Aim of the task -> Report how many lines in the listing below include the word "BackWPUp". Write nothing besides the number.

Material supplied ->

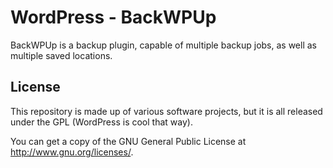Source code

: # WordPress - BackWPUp
BackWPUp is a backup plugin, capable of multiple backup jobs, as well as multiple saved locations.

## License

This repository is made up of various software projects, but it is all released under the GPL (WordPress is cool that way).

You can get a copy of the GNU General Public License at http://www.gnu.org/licenses/.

Answer to this problem -> 2